Conservative economists are worried that the government-mandated raise will force small businesses to lay off workers. They note that the job market has deteriorated since Congress approved the 10.7 percent pay raise two years ago. In the summer of 2007, the U.S. unemployment rate was running at about 4.7 percent. Today, it is 9.5 percent. Mandating higher wages could force some employers to cut jobs, the argument goes.

But liberal economists say this summer is the perfect time for a wage hike: It will put more money into the pockets of people who need it most. Fatter paychecks will stimulate spending and help the economy, they say. Kai Filion, a policy analyst for the Economic Policy Institute, a left-leaning research group, says this wage hike will generate $5.5 billion in consumer spending over the next 12 months.

Still, most analysts say that in an economy as large as this one, a minimum-wage hike won't have much impact. For a sense of scale, they point to the stimulus plan Congress approved earlier this year. That $787 billion package was more than 14 times larger than any increased consumer spending generated by the wage hike.

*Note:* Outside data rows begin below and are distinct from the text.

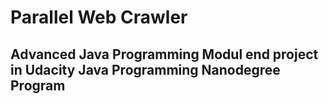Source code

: # Parallel Web Crawler
## Advanced Java Programming Modul end project in Udacity Java Programming Nanodegree Program
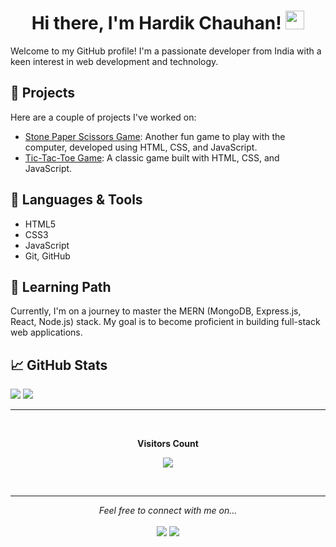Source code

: <h1 align="center">Hi there, I'm Hardik Chauhan! <img src="https://media.giphy.com/media/hvRJCLFzcasrR4ia7z/giphy.gif" width="30px"></h1>

Welcome to my GitHub profile! I'm a passionate developer from India with a keen interest in web development and technology.

## 🚀 Projects

Here are a couple of projects I've worked on:

- [Stone Paper Scissors Game](https://github.com/chauhan-hardik/rock-paper-scissors.git): Another fun game to play with the computer, developed using HTML, CSS, and JavaScript.
- [Tic-Tac-Toe Game](https://github.com/chauhan-hardik/Tic-Tac-Toe.git): A classic game built with HTML, CSS, and JavaScript.

## 🔧 Languages & Tools

- HTML5
- CSS3
- JavaScript
- Git, GitHub

## 🌱 Learning Path

Currently, I'm on a journey to master the MERN (MongoDB, Express.js, React, Node.js) stack. My goal is to become proficient in building full-stack web applications.

## 📈 GitHub Stats

<p align="centre">
  <img src="https://github-readme-stats.vercel.app/api?username=chauhan-hardik&show_icons=true&count_private=true&theme=radical"/>
  <img src="https://github-readme-stats.vercel.app/api/top-langs/?username=chauhan-hardik&layout=compact&theme=radical" />
</p>

---

<div align="center">
  <br>
  <p align="centre"><b>Visitors Count</b></p>  
  <p align="center"><img align="center" src="https://profile-counter.glitch.me/{chauhan-hardik}/count.svg" /></p> 
  <br>
</div>

---
<p align="center">
  <i>Feel free to connect with me on...</i>
  <br/><br/>
  <a target="_blank" href="https://www.linkedin.com/in/hardik-chauhan-256260266"><img src="https://img.shields.io/badge/-LinkedIn-0077B5?style=for-the-badge&logo=Linkedin&logoColor=white"></img></a>
  <a target="_blank" href="mailto:hardikchauhan1502@gmail.com"><img src="https://img.shields.io/badge/-Gmail-D14836?style=for-the-badge&logo=Gmail&logoColor=white"></img></a>

  <br>
</p>
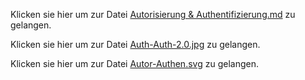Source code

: Klicken sie hier um zur Datei [Autorisierung & Authentifizierung.md](https://github.com/Michael-Friedlos/m231-portfolio/blob/main/m231-portfolio-main/Auftr%C3%A4ge/Autorisierung%20%26%20%20Authentifizierung/Autorisierung%20%26%20%20Authentifizierung.md) zu gelangen.

Klicken sie hier um zur Datei [Auth-Auth-2.0.jpg](https://github.com/Michael-Friedlos/m231-portfolio/blob/main/m231-portfolio-main/Auftr%C3%A4ge/Autorisierung%20%26%20%20Authentifizierung/Auth-Auth-2.0.jpg) zu gelangen.

Klicken sie hier um zur Datei [Autor-Authen.svg](https://github.com/Michael-Friedlos/m231-portfolio/blob/main/m231-portfolio-main/Auftr%C3%A4ge/Autorisierung%20%26%20%20Authentifizierung/Autor-Authen.svg) zu gelangen.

No matter what the impact on the economy as a whole, it will be helpful to many individuals. The Labor Department says roughly 5 million workers report earning less than $7.25 an hour.

The minimum-wage increase will be felt by many others as well. That's because the federal minimum wage serves as a benchmark — when it goes up, it raises the floor under all low-wage workers. So many people now earning up to $9 an hour also stand to get raises as their employers adjust their pay scales upward. That shift would affect another 10.5 million workers or so, according to the Labor Department.

David Card, an economist at the University of California, Berkeley, says much of the research done on the minimum wage is driven by political beliefs rather than data. "This is one of those ideological battlegrounds," he said. "We constantly see papers thrown up that purport to show a big difference" in employment after a wage hike, he said.

Card himself co-authored a famous study on the impact of a minimum wage hike in New Jersey's fast-food industry in the 1990s. His study found no significant change, good or bad, in the total number of jobs.

Even some conservative economists concede that studies show that modest wage hikes generally have statistically insignificant impacts on employment nationwide. But they add that for the least-skilled workers, such as teenagers, it will matter. Economist David Neumark of the University of California, Irvine, estimates that this year's wage increase will eliminate about 300,000 jobs for people between the ages of 16 and 24.

"Given the situation we're in now [with very high unemployment], raising the minimum wage just seems like a particularly bad idea," Neumark said.